EXERCISE:
Which lines in the records below include the word "summary"? Report each of them in full.

[Collected data]
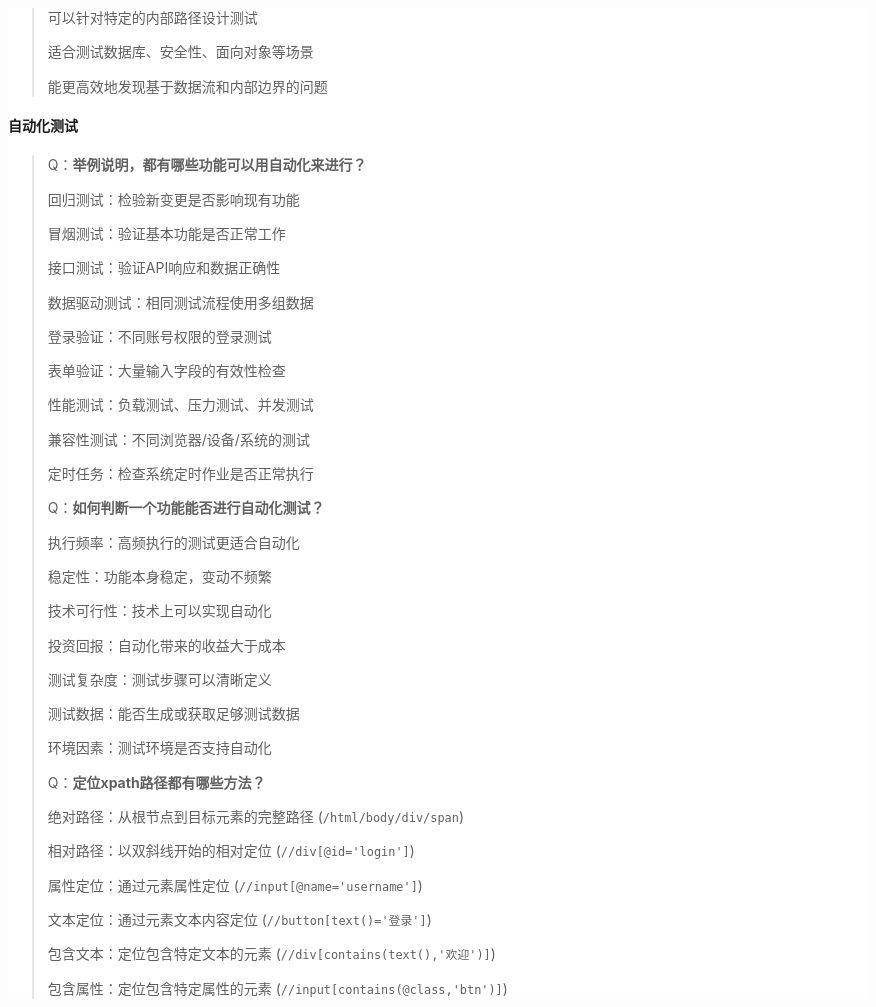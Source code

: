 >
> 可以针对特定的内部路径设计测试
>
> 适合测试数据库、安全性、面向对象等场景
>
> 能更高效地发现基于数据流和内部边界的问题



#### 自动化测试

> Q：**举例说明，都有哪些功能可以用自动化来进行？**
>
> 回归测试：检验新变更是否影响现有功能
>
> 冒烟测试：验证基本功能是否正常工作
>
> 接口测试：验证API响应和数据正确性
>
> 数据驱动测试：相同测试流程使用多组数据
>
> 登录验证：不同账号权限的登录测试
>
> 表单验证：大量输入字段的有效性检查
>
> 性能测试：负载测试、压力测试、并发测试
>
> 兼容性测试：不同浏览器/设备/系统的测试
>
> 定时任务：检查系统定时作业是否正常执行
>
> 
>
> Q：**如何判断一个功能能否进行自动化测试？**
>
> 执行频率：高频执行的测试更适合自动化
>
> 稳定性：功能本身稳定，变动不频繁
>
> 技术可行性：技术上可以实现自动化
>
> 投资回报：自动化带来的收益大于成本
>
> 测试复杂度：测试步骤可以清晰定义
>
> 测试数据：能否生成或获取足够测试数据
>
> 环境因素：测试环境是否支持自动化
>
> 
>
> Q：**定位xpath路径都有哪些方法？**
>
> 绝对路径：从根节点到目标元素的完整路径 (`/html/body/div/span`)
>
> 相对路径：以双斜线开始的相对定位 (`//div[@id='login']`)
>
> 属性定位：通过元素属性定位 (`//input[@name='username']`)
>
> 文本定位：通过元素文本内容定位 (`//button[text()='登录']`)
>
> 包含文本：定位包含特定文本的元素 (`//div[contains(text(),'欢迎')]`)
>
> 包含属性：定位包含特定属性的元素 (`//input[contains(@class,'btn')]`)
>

...

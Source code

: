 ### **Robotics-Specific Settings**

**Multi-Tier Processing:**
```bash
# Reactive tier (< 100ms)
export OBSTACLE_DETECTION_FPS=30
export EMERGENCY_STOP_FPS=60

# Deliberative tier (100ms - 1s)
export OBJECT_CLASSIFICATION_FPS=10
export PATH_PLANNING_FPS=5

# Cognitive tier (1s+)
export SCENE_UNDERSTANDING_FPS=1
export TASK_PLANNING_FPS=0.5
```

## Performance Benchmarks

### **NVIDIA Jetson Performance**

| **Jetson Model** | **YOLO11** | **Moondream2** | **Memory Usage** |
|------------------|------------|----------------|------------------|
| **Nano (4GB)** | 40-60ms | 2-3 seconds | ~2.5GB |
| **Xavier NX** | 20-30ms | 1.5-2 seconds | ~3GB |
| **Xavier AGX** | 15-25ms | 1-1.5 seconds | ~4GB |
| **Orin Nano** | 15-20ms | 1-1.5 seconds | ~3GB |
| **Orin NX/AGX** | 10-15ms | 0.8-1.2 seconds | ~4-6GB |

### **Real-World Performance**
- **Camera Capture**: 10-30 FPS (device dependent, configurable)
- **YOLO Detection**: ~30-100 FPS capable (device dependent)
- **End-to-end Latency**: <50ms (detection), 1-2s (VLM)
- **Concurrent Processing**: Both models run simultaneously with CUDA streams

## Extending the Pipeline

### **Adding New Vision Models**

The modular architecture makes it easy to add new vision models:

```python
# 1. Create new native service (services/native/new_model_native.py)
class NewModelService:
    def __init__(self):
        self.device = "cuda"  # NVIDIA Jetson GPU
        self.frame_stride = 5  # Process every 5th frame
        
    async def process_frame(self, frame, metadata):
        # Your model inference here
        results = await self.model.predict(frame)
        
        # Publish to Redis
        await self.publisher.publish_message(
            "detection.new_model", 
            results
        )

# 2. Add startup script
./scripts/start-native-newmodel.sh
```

* * *

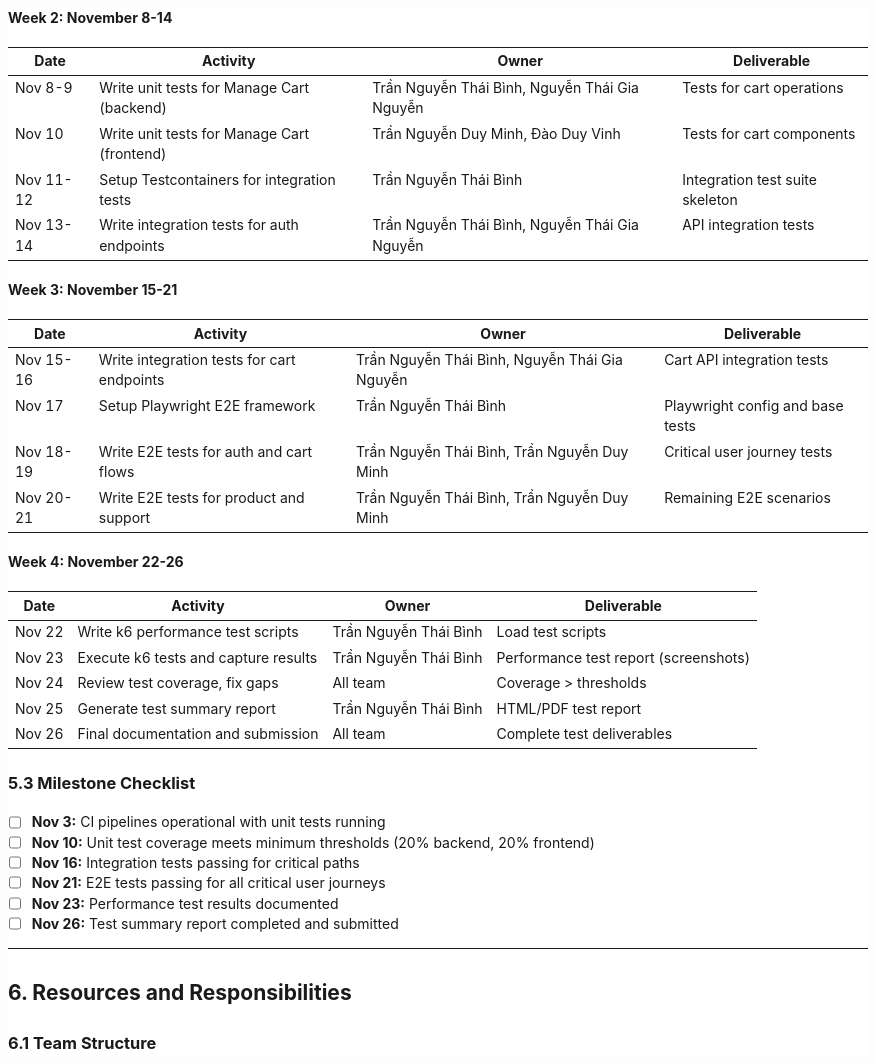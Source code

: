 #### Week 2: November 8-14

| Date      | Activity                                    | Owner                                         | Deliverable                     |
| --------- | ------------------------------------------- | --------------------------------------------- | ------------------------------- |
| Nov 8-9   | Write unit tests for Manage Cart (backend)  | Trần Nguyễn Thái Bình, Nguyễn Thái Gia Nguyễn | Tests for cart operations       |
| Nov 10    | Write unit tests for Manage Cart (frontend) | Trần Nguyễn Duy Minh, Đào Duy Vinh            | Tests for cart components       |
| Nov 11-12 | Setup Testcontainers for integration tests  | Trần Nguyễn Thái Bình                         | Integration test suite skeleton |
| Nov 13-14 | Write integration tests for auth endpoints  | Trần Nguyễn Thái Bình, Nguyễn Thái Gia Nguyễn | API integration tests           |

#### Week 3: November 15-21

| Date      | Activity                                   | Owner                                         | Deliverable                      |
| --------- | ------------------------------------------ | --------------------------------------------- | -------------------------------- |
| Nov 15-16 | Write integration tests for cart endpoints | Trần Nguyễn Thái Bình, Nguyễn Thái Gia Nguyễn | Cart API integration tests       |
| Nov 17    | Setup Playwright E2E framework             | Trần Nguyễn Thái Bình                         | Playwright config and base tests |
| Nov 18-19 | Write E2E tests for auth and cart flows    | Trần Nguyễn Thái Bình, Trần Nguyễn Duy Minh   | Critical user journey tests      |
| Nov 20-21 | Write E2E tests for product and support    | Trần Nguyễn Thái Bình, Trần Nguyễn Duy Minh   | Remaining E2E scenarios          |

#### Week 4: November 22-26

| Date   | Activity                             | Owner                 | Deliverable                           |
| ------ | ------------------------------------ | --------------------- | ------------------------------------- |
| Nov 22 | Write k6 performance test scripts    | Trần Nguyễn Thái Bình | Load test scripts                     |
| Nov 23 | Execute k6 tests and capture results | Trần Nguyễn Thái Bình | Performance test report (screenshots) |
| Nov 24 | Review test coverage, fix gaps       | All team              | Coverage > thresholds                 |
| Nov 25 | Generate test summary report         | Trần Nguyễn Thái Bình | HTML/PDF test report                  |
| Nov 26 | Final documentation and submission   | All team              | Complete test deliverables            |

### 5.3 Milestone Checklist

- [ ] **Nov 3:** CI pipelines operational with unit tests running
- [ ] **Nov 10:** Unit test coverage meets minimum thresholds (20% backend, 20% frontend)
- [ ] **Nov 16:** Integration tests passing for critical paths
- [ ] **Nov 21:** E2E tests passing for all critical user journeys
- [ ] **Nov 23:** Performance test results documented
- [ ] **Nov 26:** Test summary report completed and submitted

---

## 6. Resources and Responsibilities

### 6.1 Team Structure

EXPECTED OUTPUT:
| Nov 25 | Generate test summary report         | Trần Nguyễn Thái Bình | HTML/PDF test report                  |
- [ ] **Nov 26:** Test summary report completed and submitted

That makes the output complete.